Há grupos rock que em determinadas alturas conseguem fixar o turbilhão de emoções desencontradas que pairam no agreste das ruas, atribuindo-lhe um sentido em palco, transmitindo-o à plateia e, às tantas, músicos e assistência estão no mesmo furacão, funcionando aquele ritual como possibilidade de superação.

Não são muitos grupos rock. Nem há muitos momentos assim. Em Portugal, nesta conjuntura, existe um grupo que consegue concretizar isso, pelo menos quando pensamos num público mais ampliado. Os Linda Martini não são novatos. Têm dez anos de carreira. Mas dir-se-ia que nunca como na actualidade o que transmitem parece encontrar tanta receptividade do outro lado.

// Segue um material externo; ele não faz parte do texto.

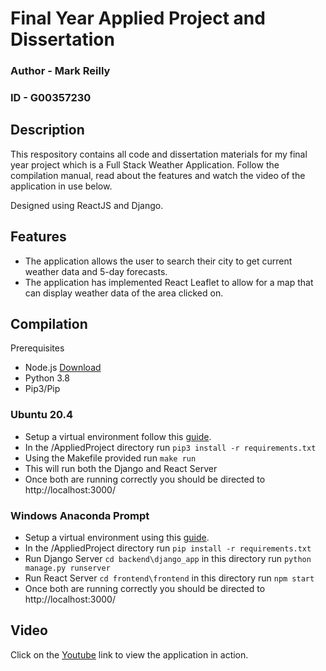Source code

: # Final Year Applied Project and Dissertation 
### Author - Mark Reilly 
### ID - G00357230

## Description

This respository contains all code and dissertation materials for my final year project which is a Full Stack Weather Application. Follow the compilation manual, read about the features and watch the video of the application in use below.

Designed using ReactJS and Django.

## Features

- The application allows the user to search their city to get current weather data and 5-day forecasts.
- The application has implemented React Leaflet to allow for a map that can display weather data of the area clicked on.

## Compilation

Prerequisites
- Node.js [Download](https://nodejs.org/en/download/)
- Python 3.8
- Pip3/Pip

### Ubuntu 20.4
- Setup a virtual environment follow this [guide](https://gist.github.com/frfahim/73c0fad6350332cef7a653bcd762f08d).
- In the /AppliedProject directory run `pip3 install -r requirements.txt`
- Using the Makefile provided run `make run`
- This will run both the Django and React Server
- Once both are running correctly you should be directed to http://localhost:3000/
### Windows Anaconda Prompt
- Setup a virtual environment using this [guide](https://www.geeksforgeeks.org/set-up-virtual-environment-for-python-using-anaconda/).
- In the /AppliedProject directory run `pip install -r requirements.txt`
- Run Django Server `cd backend\django_app` in this directory run `python manage.py runserver`
- Run React Server `cd frontend\frontend` in this directory run `npm start`
- Once both are running correctly you should be directed to http://localhost:3000/

## Video

Click on the [Youtube](https://youtu.be/TENtP42GQh8) link to view the application in action.




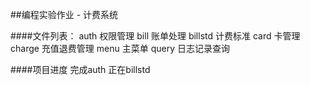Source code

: ##编程实验作业 - 计费系统

####文件列表：
auth 权限管理
bill 账单处理
billstd 计费标准
card 卡管理
charge 充值退费管理
menu 主菜单
query 日志记录查询

####项目进度
完成auth
正在billstd
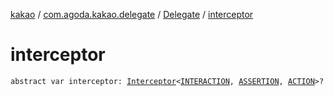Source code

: [kakao](../../index.md) / [com.agoda.kakao.delegate](../index.md) / [Delegate](index.md) / [interceptor](./interceptor.md)

# interceptor

`abstract var interceptor: `[`Interceptor`](../../com.agoda.kakao.intercept/-interceptor/index.md)`<`[`INTERACTION`](index.md#INTERACTION)`, `[`ASSERTION`](index.md#ASSERTION)`, `[`ACTION`](index.md#ACTION)`>?`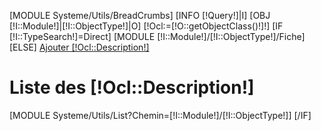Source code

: 
[MODULE Systeme/Utils/BreadCrumbs]
[INFO [!Query!]|I]
[OBJ [!I::Module!]|[!I::ObjectType!]|O]
[!Ocl:=[!O::getObjectClass()!]!]
[IF [!I::TypeSearch!]=Direct]
[MODULE [!I::Module!]/[!I::ObjectType!]/Fiche]
[ELSE]
<a href="/[!Sys::getMenu([!I::Module!]/[!I::ObjectType!])!]/Form" class="btn btn-danger pull-right btn-lg"><span class="glyphicon glyphicon-plus" aria-hidden="true"></span> Ajouter [!Ocl::Description!]</a>
<h1>Liste des [!Ocl::Description!]</h1>
[MODULE Systeme/Utils/List?Chemin=[!I::Module!]/[!I::ObjectType!]]
[/IF]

Há qualquer coisa de celebração geracional nos seus concertos e, ao mesmo tempo, de seta apontada para o futuro. É estranho, mas é mesmo isso. Sai-se de um concerto do grupo e pensa-se em algo que hoje ninguém consegue: projectar esperança.

Não são políticos. Não têm mensagens. Não é isso. E no entanto, olhando para o palco e para a plateia, é impossível não vislumbrar que ali se pratica a sublevação, a revolta existencial, a possibilidade de cantar a frustração e os conflitos, mas com um alento tal que transcende o mundo que soçobra em redor.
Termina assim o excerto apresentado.